In a study of parents of children with ASD, parents identified feelings of appreciation for the uniqueness of their child with a disability and for the enriched and strengthened relationships in their spiritual life, marriage, and family [94]. Thus, positive views can also derive from domains other than personality, such as spirituality or sense of family. Cultural differences of positive perceptions have also been examined in samples of young children with developmental delays, as well as in young adults with severe ID [95]. With regard to the younger children, when behavior problems were low, Latino and Anglo mothers and fathers expressed comparable positive perceptions. However, when behavior problems were high, Anglo mothers and fathers each expressed lower positive perceptions, whereas Latino mothers and fathers each expressed higher positive perceptions. There is much to be gained from additional research on factors that can influence how parents cope with a child’s disability, since we know that culture is not a static variable, but rather, a dynamic process tied to the social context [96]. There is also relatively little known about the cultural context relevant to parenting children and youth with ASD.

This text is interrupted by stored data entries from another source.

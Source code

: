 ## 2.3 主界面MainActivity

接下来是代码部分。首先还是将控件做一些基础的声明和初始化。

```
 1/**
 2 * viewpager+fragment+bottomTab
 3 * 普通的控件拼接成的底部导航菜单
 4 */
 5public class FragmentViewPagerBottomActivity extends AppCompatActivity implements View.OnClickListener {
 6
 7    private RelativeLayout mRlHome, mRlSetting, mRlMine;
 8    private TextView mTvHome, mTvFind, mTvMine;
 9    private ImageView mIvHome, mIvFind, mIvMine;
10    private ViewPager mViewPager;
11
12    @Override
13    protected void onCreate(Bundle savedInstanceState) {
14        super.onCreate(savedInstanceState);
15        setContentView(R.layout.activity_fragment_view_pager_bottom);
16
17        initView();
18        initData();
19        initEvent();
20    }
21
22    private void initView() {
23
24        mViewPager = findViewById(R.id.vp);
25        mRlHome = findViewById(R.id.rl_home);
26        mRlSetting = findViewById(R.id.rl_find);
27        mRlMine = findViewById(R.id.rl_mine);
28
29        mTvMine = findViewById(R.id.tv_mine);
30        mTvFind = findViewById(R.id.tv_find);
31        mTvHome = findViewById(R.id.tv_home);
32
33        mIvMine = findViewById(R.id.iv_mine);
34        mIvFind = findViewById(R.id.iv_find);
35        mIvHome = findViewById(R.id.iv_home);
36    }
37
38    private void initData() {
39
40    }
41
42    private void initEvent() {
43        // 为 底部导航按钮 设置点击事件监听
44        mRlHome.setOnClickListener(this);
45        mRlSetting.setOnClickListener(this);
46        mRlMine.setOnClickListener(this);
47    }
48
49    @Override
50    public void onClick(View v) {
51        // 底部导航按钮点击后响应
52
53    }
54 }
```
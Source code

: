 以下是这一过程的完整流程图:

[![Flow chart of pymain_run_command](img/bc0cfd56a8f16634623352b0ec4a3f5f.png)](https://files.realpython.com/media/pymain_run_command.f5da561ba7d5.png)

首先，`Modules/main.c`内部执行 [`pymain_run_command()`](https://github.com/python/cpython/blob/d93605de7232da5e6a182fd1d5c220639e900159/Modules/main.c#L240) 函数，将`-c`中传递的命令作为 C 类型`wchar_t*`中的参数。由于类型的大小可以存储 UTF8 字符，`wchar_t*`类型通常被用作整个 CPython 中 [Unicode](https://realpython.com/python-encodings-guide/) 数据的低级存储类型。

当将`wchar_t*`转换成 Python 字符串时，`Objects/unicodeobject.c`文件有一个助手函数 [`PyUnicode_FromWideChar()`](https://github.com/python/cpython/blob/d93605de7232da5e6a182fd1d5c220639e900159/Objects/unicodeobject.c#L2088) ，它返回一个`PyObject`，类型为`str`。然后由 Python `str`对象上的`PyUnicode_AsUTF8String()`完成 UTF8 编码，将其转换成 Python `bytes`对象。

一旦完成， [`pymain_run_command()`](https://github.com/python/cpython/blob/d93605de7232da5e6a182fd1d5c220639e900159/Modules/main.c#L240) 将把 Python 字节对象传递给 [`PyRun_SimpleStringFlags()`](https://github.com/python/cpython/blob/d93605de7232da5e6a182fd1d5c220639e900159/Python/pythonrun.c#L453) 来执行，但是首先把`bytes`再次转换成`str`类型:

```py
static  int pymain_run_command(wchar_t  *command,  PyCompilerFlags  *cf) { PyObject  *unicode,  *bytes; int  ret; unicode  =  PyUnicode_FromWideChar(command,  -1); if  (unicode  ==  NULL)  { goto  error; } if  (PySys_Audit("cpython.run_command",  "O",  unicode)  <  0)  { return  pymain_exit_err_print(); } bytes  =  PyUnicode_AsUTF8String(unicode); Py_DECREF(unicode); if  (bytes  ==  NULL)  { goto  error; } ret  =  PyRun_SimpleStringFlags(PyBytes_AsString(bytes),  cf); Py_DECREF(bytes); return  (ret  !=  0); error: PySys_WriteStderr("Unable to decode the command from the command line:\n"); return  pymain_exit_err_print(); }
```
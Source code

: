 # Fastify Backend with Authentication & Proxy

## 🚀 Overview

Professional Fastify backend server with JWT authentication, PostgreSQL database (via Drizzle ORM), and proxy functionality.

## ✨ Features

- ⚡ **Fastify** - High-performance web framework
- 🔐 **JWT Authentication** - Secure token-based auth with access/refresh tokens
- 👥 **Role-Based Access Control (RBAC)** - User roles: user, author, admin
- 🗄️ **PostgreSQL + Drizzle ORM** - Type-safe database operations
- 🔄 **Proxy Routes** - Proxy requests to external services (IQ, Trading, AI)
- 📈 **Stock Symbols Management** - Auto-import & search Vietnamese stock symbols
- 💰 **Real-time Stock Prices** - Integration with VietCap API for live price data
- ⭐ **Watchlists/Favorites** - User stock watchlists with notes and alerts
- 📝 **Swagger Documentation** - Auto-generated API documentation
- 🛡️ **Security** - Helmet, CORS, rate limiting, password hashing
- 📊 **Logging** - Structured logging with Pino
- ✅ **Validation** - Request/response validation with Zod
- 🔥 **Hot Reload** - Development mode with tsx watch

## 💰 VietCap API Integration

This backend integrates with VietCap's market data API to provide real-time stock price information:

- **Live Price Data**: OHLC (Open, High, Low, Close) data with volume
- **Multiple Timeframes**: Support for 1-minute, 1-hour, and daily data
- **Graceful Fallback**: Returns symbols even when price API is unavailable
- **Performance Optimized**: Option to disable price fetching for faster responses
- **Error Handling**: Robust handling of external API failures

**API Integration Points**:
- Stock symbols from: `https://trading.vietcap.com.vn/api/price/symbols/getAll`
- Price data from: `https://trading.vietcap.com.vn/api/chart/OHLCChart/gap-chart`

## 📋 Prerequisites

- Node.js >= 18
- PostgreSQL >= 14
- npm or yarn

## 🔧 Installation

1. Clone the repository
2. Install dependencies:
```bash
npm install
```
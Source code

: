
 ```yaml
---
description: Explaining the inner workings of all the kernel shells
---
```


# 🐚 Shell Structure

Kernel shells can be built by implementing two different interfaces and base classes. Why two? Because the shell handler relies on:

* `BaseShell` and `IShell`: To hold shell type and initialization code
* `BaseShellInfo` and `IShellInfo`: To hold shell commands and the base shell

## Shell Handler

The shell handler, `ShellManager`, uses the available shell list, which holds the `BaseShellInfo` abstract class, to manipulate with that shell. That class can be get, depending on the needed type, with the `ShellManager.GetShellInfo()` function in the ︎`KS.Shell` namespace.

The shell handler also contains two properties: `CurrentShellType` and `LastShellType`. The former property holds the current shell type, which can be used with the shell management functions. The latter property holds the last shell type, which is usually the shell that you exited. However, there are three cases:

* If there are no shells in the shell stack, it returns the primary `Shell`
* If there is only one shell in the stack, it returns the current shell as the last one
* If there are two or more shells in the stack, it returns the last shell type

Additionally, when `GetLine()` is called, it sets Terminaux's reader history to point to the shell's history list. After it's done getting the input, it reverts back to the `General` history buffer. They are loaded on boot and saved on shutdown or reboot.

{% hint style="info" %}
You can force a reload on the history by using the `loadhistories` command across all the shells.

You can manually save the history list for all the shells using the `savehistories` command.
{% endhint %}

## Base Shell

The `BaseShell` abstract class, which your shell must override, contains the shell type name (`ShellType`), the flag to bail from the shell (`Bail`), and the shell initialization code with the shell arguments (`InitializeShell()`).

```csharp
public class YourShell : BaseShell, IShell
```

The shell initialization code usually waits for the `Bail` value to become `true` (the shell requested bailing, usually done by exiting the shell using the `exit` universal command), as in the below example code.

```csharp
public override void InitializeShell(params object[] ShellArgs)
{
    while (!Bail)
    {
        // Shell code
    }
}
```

Altering the Impact of Youth with IDD on the Family: Promising Directions

There is an expression in French: Plus ça change, plus c’est la même chose (i.e., the more things change, the more they stay the same). This saying is quite apt for describing the current literature on the impact of children or youth on their parents, as illustrated by the following three points. (1) Behavior matters: children and youth with disabilities do have an impact on their families—one that in most empirical reports has a negative component. For example, children with ASD and the behavioral/self-regulatory deficits that are core to the disorder especially challenge families. Indeed, evidence suggests that parents of children with ASD experience greater stress and lower levels of psychological well-being than parents of children with typical development or other developmental disabilities [97]. (2) It matters to be on the sunny side of the street: there are increasingly more robust efforts being made to focus on the positive, demonstrated by both research and clinical approaches [30•]. Contextual factors, specifically social support and quality of marital and co-parenting relationships, are also associated with greater parent well-being [98] and family quality of life [68, 78]. (3) The earlier the better: coping with child behavior problems continues to require environmental adjustments, whether in the form of behavioral intervention for the child and family members or cognitive coping programs for parents. Family-oriented early intervention practices may lead to greater feelings of cohesion in the family, overall better individual and family well-being, and overall improvement in family outcomes [39]. It would be hard to argue against providing services to these families as soon as possible.

Conclusions

Although this review suggests that palpable advances have been made in studies of families of children with IDD, there is still pressing need for better understanding of the family response to children or youth with IDD. More complex and transactional relations, perhaps including new knowledge about gene expression and gene-by-environment interactions, should be studied. There is growing demand for effective early intervention programs, especially those with systemic approaches that include larger family perspectives. These are simply necessary because without them, the potential for escalation of adverse developmental and health outcomes is substantial.